Vivimos tiempos convulsos para los que la brocha gorda es poco aconsejable. Pero es que, además, si hablamos de personas o de conjuntos de personas, los pinceles biselados resultan imprescindibles. Hoy les hablaré de política y de corrupción. Dos sustantivos cogiditos habitualmente de la mano.
La corrupción política y la particular han sido, son y serán pues las causas que las motivan han sido, son y serán. Hay una putrefacción pública y también privada. La primera, por razones evidentes, es percibida con mayor nitidez pero ambas son letales. Una y otra generan efectos demoledores para la justicia, la economía, la convivencia y, en definitiva, para la agustiniana Ciudad de Dios. El jesuita Francisco Suárez, una de las más eminentes figuras de la Escuela de Salamanca, nos los advirtió con magistral claridad. Permítanme mi particular resumen al afirmar que cuando el Derecho de Gentes y la gente misma se desvían del Derecho Natural, apenas queda espacio para la lírica. De tal forma que el Padre Suárez (05/01/1548 Granada, 25/09/1617 Lisboa) y Golpes Bajos (cuatro siglos más tarde) lo vieron venir. Dispares dialécticas ante tan sempiterna y única verdad.

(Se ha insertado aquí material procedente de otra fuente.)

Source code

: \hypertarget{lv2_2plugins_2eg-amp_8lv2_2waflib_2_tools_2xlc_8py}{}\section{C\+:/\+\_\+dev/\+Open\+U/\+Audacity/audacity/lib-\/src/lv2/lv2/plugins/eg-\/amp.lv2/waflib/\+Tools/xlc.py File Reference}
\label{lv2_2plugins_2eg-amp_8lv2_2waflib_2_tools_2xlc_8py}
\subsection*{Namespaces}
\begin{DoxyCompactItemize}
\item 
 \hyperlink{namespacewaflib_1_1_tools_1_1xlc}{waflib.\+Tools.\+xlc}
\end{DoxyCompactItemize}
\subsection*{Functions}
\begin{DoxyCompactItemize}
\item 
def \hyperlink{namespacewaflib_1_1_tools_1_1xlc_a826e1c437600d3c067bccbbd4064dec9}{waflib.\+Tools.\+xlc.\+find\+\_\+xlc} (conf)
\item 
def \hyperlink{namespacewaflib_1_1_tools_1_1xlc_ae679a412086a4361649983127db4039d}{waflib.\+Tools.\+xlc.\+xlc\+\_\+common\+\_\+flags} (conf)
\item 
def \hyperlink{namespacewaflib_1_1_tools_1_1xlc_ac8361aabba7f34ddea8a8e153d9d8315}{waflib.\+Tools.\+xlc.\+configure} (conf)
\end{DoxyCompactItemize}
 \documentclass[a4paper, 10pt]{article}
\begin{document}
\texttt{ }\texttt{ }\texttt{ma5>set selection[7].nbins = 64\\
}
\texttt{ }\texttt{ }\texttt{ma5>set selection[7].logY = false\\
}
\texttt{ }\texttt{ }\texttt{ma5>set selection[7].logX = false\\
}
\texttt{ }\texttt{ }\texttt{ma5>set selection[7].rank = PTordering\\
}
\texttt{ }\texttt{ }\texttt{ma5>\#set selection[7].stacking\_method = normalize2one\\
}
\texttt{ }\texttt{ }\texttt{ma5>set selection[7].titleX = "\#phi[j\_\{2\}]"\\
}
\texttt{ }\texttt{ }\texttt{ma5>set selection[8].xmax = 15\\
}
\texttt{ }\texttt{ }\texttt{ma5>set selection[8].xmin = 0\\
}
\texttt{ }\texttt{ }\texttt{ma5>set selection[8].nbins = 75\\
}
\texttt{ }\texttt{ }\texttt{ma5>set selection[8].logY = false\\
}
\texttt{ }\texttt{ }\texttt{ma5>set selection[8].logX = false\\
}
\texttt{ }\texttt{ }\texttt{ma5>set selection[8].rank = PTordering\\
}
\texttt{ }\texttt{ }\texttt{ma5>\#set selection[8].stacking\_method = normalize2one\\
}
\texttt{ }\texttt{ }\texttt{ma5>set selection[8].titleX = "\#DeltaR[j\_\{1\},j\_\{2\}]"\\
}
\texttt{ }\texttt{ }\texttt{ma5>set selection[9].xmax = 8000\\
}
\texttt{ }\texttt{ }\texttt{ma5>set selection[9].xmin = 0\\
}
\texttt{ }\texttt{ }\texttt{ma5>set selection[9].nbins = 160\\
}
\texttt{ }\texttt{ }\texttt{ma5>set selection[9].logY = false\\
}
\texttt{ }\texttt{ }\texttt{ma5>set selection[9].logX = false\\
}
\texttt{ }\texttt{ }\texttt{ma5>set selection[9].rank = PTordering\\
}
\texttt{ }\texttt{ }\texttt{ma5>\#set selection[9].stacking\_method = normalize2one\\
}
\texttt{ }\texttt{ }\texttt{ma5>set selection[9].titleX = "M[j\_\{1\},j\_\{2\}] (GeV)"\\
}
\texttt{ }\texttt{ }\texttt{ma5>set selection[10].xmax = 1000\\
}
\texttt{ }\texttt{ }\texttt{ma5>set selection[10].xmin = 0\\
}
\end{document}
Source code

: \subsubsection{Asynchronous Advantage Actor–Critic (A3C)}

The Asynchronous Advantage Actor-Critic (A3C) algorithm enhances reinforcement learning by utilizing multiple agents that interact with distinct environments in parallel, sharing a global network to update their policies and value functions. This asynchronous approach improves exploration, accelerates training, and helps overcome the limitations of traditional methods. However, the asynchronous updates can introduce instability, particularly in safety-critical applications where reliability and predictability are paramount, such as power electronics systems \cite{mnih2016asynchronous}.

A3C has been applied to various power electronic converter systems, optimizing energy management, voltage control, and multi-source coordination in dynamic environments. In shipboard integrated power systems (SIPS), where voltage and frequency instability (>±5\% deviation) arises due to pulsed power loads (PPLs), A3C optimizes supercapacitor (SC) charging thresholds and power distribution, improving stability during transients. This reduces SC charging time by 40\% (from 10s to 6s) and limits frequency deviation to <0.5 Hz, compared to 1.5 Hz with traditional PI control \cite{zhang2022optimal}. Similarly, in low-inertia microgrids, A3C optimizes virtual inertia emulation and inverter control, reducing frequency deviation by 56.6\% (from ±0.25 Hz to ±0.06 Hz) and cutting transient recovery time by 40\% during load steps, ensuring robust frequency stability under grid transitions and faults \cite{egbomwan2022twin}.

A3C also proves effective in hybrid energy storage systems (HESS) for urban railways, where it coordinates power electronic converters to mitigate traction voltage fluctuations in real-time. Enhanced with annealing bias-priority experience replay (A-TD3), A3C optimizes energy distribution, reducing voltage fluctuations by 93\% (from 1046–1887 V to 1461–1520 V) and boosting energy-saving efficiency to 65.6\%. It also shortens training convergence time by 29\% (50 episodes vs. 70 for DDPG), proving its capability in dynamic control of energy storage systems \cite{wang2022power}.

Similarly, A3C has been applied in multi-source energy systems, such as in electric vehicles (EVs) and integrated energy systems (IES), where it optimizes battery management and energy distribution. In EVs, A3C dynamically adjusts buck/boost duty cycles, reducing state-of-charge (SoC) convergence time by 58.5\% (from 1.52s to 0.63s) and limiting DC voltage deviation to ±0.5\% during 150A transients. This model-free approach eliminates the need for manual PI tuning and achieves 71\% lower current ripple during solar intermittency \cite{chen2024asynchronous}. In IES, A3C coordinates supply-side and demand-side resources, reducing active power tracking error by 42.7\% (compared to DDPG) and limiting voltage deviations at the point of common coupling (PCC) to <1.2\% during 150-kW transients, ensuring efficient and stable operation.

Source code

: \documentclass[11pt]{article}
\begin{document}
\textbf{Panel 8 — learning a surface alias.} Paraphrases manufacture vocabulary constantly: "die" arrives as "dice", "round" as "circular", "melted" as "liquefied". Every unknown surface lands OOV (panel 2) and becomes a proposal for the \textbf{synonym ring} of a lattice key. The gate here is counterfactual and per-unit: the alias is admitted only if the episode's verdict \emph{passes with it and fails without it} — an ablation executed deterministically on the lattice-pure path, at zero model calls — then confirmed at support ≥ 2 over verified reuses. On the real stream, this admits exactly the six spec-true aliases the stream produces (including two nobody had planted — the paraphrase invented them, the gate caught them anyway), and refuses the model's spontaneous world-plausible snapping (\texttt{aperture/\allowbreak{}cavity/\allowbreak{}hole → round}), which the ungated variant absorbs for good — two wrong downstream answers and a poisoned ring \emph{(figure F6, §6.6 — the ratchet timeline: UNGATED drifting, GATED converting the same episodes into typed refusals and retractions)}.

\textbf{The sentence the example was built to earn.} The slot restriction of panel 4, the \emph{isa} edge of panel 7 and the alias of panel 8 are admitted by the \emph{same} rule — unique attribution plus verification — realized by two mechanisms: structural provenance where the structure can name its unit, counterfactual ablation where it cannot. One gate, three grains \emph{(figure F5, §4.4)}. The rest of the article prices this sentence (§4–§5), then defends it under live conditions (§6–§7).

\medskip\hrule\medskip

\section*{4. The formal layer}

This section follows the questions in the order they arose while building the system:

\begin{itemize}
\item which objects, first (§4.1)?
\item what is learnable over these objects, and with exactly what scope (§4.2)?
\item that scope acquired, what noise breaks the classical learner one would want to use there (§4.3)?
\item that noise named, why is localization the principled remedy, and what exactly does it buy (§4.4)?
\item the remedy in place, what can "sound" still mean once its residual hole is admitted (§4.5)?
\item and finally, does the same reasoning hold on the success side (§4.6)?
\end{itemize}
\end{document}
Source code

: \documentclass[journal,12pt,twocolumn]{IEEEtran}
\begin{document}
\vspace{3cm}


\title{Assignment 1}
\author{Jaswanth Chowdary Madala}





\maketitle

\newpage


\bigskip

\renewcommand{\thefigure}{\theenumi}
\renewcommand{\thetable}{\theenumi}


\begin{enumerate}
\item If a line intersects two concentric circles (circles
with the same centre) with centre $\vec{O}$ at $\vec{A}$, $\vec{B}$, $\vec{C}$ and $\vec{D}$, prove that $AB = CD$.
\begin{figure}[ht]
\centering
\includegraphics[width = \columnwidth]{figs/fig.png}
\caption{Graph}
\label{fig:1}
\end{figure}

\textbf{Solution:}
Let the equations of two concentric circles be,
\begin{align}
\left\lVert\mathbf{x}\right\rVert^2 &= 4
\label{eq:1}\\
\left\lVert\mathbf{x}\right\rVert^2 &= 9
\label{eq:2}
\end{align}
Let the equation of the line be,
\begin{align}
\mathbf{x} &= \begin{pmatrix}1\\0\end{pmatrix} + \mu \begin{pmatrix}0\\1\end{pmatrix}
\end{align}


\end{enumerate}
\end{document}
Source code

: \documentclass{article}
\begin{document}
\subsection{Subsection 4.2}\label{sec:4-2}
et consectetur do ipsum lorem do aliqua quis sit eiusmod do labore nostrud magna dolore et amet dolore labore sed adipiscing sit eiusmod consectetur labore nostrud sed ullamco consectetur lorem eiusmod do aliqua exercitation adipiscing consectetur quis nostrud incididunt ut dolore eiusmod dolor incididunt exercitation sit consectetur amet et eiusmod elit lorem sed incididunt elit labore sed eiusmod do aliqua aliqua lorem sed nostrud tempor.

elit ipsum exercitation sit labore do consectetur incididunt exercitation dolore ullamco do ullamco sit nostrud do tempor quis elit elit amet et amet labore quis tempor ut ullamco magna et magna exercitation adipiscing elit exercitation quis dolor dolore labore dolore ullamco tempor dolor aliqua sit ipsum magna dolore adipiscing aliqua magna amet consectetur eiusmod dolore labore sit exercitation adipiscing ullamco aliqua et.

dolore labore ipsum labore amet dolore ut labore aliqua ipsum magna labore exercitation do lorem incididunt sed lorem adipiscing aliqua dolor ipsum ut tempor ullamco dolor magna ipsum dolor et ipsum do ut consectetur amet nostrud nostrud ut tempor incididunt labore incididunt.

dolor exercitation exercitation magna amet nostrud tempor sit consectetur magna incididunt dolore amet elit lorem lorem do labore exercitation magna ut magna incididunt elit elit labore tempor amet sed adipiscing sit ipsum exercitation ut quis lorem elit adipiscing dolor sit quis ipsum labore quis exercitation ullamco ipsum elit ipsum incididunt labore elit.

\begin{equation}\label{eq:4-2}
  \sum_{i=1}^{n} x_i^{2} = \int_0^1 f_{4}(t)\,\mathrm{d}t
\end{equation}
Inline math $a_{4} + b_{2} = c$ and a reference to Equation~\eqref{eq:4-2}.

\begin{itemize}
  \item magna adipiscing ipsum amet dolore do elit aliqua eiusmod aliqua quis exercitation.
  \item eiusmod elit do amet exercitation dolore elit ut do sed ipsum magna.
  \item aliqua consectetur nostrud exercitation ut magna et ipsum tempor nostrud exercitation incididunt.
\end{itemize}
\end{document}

No todos los políticos son corruptos, por la misma razón que, a la luz del día, no todos los gatos son pardos. Los partidos políticos, como los sindicatos u organizaciones empresariales, en tanto entelequias jurídicas, difícilmente pueden ser corruptos. Lo serán, en todo caso, las personas que en un momento determinado representan, individual o colegiadamente, a las entidades citadas. Criminalizar a un partido sería tanto como inculpar a los afiliados y simpatizantes decentes, que son mayoría, pretéritos, presentes y futuros. Cuestión distinta es que se ilegalice un partido político porque, de palabra, obra u omisión, atente frontalmente contra los fundamentos básicos de nuestra democracia y convivencia pacífica. Se dice fácil pero se entiende mal. Casi cualquier idea se puede poner encima de la mesa; no todas, naturalmente pero lo que en verdad importa es el acatamiento de las reglas del juego. Pondré algunos ejemplos que les sonarán de algo. Proponer una reforma de la Ley de Leyes para conseguir un fin político, respetando el procedimiento previsto en el propio texto constitucional, es, como diría aquél, lícito de toda licitud. Que un parlamento autonómico, ninguneando las resoluciones judiciales y careciendo de legitimidad y competencias, apruebe una ley de desconexión con ínfulas constituyentes para, inmediatamente después, financiar y abanderar una sedición, es una concatenación alevosa de delitos ¿Se comprende la diferencia?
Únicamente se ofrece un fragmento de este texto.